__Exercise__
A single number is required: how many lines in the entries hold the word "mathrm".

*** The data Section Begins ***

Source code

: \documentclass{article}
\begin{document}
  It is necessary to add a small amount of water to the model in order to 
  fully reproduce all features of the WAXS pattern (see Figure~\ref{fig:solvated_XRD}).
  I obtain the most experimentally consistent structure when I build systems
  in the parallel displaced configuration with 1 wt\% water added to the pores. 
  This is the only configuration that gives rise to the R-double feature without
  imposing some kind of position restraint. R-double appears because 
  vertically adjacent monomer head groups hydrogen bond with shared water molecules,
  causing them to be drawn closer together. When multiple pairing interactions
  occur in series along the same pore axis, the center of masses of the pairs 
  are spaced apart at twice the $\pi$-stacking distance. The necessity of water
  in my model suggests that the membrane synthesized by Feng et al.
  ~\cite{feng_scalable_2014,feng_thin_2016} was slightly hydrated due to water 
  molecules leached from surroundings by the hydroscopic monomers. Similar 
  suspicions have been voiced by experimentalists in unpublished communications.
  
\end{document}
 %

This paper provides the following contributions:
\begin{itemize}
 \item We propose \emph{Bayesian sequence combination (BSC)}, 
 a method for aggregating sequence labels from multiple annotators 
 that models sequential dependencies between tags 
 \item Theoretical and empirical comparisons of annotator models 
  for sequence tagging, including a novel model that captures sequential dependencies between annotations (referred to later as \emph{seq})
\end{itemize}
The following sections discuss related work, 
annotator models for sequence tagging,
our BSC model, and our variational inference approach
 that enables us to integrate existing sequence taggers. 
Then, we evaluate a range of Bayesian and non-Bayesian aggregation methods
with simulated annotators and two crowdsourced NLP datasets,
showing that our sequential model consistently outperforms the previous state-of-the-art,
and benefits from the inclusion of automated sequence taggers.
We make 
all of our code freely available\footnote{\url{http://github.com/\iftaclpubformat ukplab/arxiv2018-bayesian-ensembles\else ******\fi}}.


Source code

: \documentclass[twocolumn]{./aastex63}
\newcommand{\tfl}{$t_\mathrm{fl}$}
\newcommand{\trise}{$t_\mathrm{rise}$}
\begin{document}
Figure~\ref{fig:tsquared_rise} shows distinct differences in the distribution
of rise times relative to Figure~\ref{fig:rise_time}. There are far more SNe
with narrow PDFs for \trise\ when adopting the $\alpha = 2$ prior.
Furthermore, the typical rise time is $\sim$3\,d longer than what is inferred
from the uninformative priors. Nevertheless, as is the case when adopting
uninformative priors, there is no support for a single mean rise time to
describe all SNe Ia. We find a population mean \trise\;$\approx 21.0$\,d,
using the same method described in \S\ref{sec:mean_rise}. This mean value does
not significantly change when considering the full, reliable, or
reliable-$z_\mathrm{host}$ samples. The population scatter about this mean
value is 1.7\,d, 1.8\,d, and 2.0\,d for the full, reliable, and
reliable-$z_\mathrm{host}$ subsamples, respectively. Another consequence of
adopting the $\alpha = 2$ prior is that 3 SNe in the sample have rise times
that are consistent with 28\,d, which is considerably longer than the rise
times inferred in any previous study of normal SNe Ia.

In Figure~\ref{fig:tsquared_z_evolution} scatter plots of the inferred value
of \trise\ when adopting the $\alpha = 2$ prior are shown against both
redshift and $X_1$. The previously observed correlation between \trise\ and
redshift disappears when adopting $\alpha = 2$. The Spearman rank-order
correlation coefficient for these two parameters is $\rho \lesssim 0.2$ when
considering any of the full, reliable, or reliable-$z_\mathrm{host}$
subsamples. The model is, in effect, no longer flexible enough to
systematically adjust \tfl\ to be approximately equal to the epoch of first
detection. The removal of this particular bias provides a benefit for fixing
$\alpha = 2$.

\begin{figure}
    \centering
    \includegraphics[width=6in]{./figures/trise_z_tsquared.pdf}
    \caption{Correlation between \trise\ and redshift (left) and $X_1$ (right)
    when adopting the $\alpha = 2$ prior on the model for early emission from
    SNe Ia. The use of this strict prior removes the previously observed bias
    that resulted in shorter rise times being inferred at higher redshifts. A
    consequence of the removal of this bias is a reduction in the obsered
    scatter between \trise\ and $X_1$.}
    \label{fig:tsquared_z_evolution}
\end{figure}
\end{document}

*** The data Section Ends ***

__Answer section__
5